Ticketing big-hitter trials cutting-edge tech, but will it work?
In what is perhaps the most useless application of emerging technology, Ticketmaster has set out to solve a problem that society simply doesn’t have. Handing over a ticket or scanning a barcode on your smartphone’s screen are simply too time consuming; instead, we should put our trust in facial recognition software. At a mere $300-per-ticket price tag for a top-billing concert event, what could possibly go wrong?
Unfortunately, plenty. Ticketmaster doesn’t have the world’s best reputation when it comes to issues like website security and privacy. What safety measures are in place to protect the public when their virtual mug shots are gathered up and stored–without much transparency as to how and who can access them–by a company with lax protocols?

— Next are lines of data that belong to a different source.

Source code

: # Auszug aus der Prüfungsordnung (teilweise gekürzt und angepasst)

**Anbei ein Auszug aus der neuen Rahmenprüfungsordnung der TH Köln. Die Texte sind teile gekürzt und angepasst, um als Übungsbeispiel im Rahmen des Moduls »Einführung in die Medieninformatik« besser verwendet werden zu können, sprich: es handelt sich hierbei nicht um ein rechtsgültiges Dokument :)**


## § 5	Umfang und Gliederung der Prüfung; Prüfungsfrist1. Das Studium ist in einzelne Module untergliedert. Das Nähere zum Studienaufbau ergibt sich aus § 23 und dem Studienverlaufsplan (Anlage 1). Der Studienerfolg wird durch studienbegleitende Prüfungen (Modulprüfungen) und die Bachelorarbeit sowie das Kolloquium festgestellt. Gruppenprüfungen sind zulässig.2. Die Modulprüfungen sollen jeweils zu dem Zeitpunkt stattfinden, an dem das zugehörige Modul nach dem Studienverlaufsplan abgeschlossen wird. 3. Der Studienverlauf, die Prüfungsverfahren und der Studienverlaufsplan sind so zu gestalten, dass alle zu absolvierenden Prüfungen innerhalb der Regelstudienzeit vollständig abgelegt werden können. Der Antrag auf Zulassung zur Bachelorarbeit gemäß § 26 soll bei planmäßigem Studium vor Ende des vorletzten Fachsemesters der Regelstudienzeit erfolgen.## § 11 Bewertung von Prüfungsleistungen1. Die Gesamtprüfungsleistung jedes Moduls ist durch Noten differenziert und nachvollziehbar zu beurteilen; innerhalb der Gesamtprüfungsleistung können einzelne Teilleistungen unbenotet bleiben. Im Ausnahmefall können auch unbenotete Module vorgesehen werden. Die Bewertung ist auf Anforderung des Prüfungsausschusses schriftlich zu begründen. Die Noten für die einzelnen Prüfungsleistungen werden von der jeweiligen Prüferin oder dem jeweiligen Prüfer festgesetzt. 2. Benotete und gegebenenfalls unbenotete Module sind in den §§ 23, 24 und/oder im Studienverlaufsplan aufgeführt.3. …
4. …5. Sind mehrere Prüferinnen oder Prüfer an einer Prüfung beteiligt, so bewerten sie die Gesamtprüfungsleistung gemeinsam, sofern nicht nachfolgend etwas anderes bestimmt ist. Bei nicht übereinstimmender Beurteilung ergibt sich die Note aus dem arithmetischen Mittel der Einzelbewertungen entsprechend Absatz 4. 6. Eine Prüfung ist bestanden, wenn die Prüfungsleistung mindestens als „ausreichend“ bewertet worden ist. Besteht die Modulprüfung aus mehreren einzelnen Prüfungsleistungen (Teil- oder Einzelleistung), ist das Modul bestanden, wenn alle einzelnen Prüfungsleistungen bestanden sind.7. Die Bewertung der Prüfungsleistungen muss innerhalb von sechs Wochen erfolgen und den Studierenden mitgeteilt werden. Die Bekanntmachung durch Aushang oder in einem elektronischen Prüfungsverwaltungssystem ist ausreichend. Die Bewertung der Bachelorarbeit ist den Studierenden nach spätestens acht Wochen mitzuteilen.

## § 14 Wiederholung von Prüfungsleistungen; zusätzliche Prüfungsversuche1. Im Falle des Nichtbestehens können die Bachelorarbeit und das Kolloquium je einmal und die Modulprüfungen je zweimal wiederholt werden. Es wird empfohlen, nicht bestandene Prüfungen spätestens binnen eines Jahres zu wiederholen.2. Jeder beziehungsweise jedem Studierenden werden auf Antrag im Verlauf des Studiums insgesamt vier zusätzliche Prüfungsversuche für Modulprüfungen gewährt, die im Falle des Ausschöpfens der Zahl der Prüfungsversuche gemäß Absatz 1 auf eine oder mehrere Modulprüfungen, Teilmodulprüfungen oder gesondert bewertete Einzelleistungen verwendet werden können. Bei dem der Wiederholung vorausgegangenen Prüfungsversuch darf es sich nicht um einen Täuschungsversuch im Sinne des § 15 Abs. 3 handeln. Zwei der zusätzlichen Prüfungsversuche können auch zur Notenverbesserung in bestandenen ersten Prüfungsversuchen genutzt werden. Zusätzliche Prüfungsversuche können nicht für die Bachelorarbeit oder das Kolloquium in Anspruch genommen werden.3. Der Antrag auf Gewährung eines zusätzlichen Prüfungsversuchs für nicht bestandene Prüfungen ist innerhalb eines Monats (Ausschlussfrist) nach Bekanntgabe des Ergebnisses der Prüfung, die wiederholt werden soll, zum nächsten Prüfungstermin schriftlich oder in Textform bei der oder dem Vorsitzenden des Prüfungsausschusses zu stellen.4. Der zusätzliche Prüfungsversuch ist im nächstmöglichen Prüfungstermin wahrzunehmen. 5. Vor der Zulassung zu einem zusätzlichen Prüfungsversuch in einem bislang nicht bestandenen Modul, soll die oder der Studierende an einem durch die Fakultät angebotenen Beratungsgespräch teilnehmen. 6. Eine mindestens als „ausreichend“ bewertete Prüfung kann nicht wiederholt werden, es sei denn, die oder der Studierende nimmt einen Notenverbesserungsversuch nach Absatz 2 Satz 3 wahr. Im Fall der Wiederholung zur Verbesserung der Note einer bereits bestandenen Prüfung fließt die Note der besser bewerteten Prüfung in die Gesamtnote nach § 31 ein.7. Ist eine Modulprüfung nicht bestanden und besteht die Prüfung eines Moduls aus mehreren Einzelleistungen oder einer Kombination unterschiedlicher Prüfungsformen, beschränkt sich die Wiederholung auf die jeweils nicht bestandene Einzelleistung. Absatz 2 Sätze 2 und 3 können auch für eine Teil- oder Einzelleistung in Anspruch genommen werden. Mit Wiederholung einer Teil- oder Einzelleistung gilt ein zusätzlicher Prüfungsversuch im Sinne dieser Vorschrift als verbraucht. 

One of the more alarming issues is the “technology before legislation” roll out of this kind of innovation. Illinois, Texas, and Washington are the only states in the US to have laws in place that protect consumers in the event a company misuses or abuses their biometric markers; currently, there is no federal law to protect the public.
Data for sale?
Then there’s the “Facebook angle,” which means Ticketmaster could take it upon itself to sell your data to a third parties who want to use it for any purpose that their terms and conditions allow. Once that facial marker is out there, there’s no telling who can access it and where it can end up.
Oh, and this
There’s another problem with facial recognition technology that could really come back to haunt Ticketmaster customers: it simply doesn’t work. The data on successful identification, especially in crowds, demonstrates that we’ve got a long way to go. Discovering at the gate to a hot-ticket event that a fan’s face isn’t matching up will be a PR nightmare for both Ticketmaster and the headliner act.